Council Votes to Approve New Loan for Developer
The Los Angeles City Council voted Tuesday to lend a developer an extra $600,000 to help pay for cost overruns in the Bryant Street-Vanalden Avenue redevelopment project in Northridge.
The 12-0 vote sent the proposed loan to Mayor Tom Bradley, who is expected to give his approval.
“It is something we needed to do to make sure the project keeps going forward,” Councilman Hal Bernson said of the loan. Bernson has been a major supporter of the $29.4-million project, which is in his district.
The council in December, 1986, voted to issue $20.6 million in tax-exempt bonds and lend $4.2 million to developer Devinder (Dave) Vadehra, who has invested $4 million of his own to buy and renovate up to 46 apartment buildings in the blighted Bryant-Vanalden area.
Vadehra, in asking the city last month to lend him $600,000 more, said a number of problems have driven up the project’s cost.

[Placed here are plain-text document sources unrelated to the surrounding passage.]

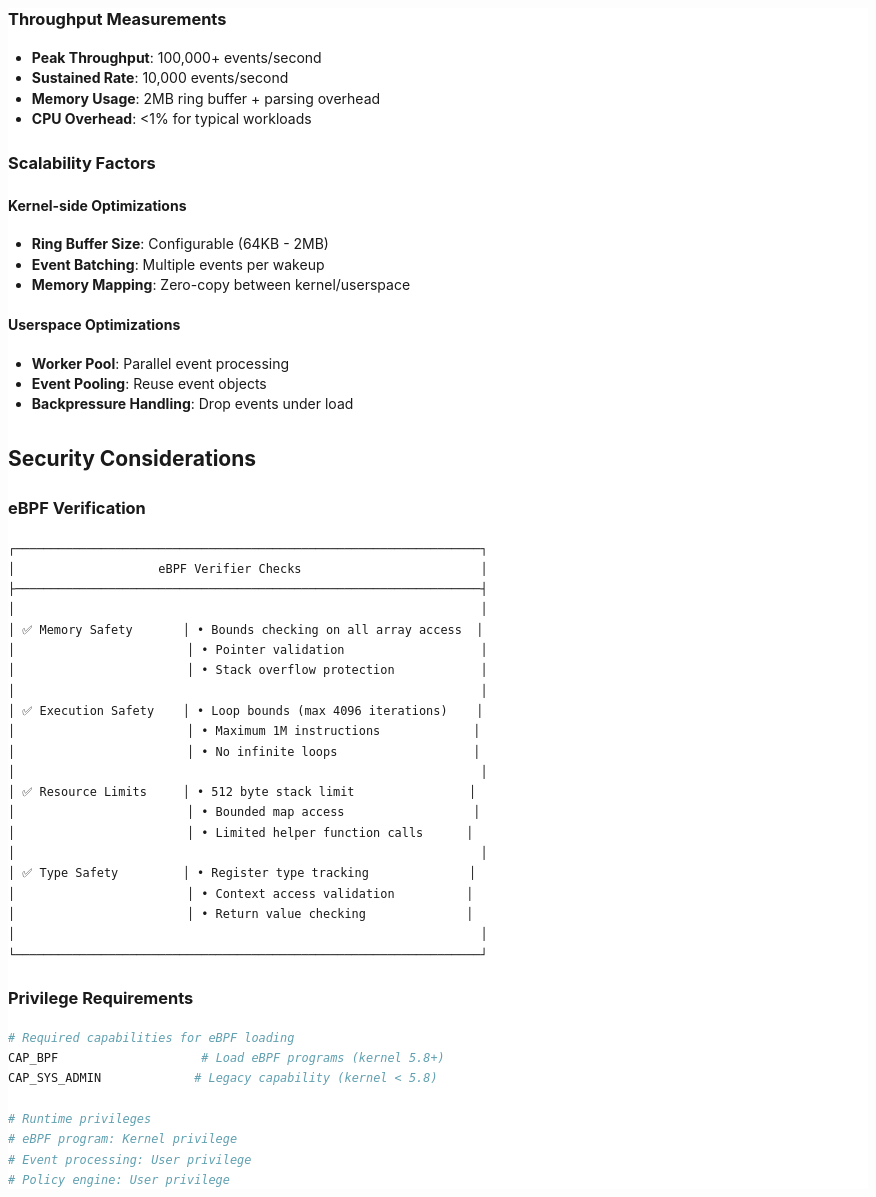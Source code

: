 ### Throughput Measurements
- **Peak Throughput**: 100,000+ events/second
- **Sustained Rate**: 10,000 events/second  
- **Memory Usage**: 2MB ring buffer + parsing overhead
- **CPU Overhead**: <1% for typical workloads

### Scalability Factors

#### Kernel-side Optimizations
- **Ring Buffer Size**: Configurable (64KB - 2MB)
- **Event Batching**: Multiple events per wakeup
- **Memory Mapping**: Zero-copy between kernel/userspace

#### Userspace Optimizations  
- **Worker Pool**: Parallel event processing
- **Event Pooling**: Reuse event objects
- **Backpressure Handling**: Drop events under load

## Security Considerations

### eBPF Verification
```
┌─────────────────────────────────────────────────────────────────┐
│                    eBPF Verifier Checks                         │
├─────────────────────────────────────────────────────────────────┤
│                                                                 │
│ ✅ Memory Safety       │ • Bounds checking on all array access  │
│                        │ • Pointer validation                   │
│                        │ • Stack overflow protection            │
│                                                                 │
│ ✅ Execution Safety    │ • Loop bounds (max 4096 iterations)    │
│                        │ • Maximum 1M instructions             │
│                        │ • No infinite loops                   │
│                                                                 │
│ ✅ Resource Limits     │ • 512 byte stack limit                │
│                        │ • Bounded map access                  │
│                        │ • Limited helper function calls      │
│                                                                 │
│ ✅ Type Safety         │ • Register type tracking              │
│                        │ • Context access validation          │
│                        │ • Return value checking              │
│                                                                 │
└─────────────────────────────────────────────────────────────────┘
```

### Privilege Requirements
```bash
# Required capabilities for eBPF loading
CAP_BPF                    # Load eBPF programs (kernel 5.8+)
CAP_SYS_ADMIN             # Legacy capability (kernel < 5.8)

# Runtime privileges
# eBPF program: Kernel privilege
# Event processing: User privilege
# Policy engine: User privilege
```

One major problem, he said, was that he found 4,000 tenants--1,000 more than estimated--crowded into the 453 units. As a result, he has had to wait longer than expected for units to become vacant and--as a result--has been forced to extend the contracts of workers, he said.
Vadehra said he also has had to make more repairs than expected.
Bernson said the loan poses no financial risk to the city because it is guaranteed by a letter of credit from the developer.
Under terms of the proposed loan, Vadehra will be required to repay the city at an 8.5% annual interest rate over 3 1/2 years. He proposes to repay the city from the higher rents that will be charged to tenants of renovated units.
At a council hearing earlier Tuesday, Eugene Hernandez of the San Fernando Valley chapter of the Mexican-American Political Assn. complained that repairs to apartments have been made “at the cost of the dignity” of the predominantly low-income Latino tenants. He said, for example, that workers have entered apartments while female tenants have been in the shower.
City officials did not respond to Hernandez’s complaints. However, representatives of the developer have said that after tenants complained about invasion of their privacy, renovation of occupied units was halted until work on the vacant units is completed. Once the vacant units are finished, workers will renovate the occupied units after giving tenants proper notice.
So far, 145 of the 453 units have been renovated. City officials expect the project to be completed on schedule in September.